*** Opening Extracted material ***
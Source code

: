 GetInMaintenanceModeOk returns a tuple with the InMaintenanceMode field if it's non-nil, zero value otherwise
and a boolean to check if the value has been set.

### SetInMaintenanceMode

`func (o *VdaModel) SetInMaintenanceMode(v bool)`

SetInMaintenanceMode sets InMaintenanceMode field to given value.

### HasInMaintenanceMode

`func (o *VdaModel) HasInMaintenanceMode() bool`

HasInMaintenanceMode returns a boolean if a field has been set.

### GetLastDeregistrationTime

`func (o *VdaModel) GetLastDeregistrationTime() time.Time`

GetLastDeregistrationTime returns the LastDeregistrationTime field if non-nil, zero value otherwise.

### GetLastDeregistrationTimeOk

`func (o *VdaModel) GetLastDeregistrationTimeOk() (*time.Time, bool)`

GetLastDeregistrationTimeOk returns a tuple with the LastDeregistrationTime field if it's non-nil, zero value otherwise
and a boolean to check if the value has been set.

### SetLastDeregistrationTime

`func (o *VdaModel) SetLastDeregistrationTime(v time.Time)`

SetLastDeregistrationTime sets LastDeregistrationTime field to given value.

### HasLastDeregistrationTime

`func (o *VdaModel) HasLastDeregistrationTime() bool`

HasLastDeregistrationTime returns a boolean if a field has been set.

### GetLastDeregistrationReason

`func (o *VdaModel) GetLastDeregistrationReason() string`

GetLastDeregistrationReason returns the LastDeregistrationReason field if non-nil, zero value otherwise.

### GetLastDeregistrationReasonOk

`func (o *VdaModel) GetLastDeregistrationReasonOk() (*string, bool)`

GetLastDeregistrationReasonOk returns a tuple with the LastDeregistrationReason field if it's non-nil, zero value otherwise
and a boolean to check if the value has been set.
*** Closing Extracted material ***
**Work task**
Using the listing above, return word for word each line from the one that has "(o *VdaModel) HasInMaintenanceMode()" through the one that has "GetLastDeregistrationTimeOk returns a", and no line outside that range.

**Your response**
`func (o *VdaModel) HasInMaintenanceMode() bool`

HasInMaintenanceMode returns a boolean if a field has been set.

### GetLastDeregistrationTime

`func (o *VdaModel) GetLastDeregistrationTime() time.Time`

GetLastDeregistrationTime returns the LastDeregistrationTime field if non-nil, zero value otherwise.

### GetLastDeregistrationTimeOk

`func (o *VdaModel) GetLastDeregistrationTimeOk() (*time.Time, bool)`

GetLastDeregistrationTimeOk returns a tuple with the LastDeregistrationTime field if it's non-nil, zero value otherwise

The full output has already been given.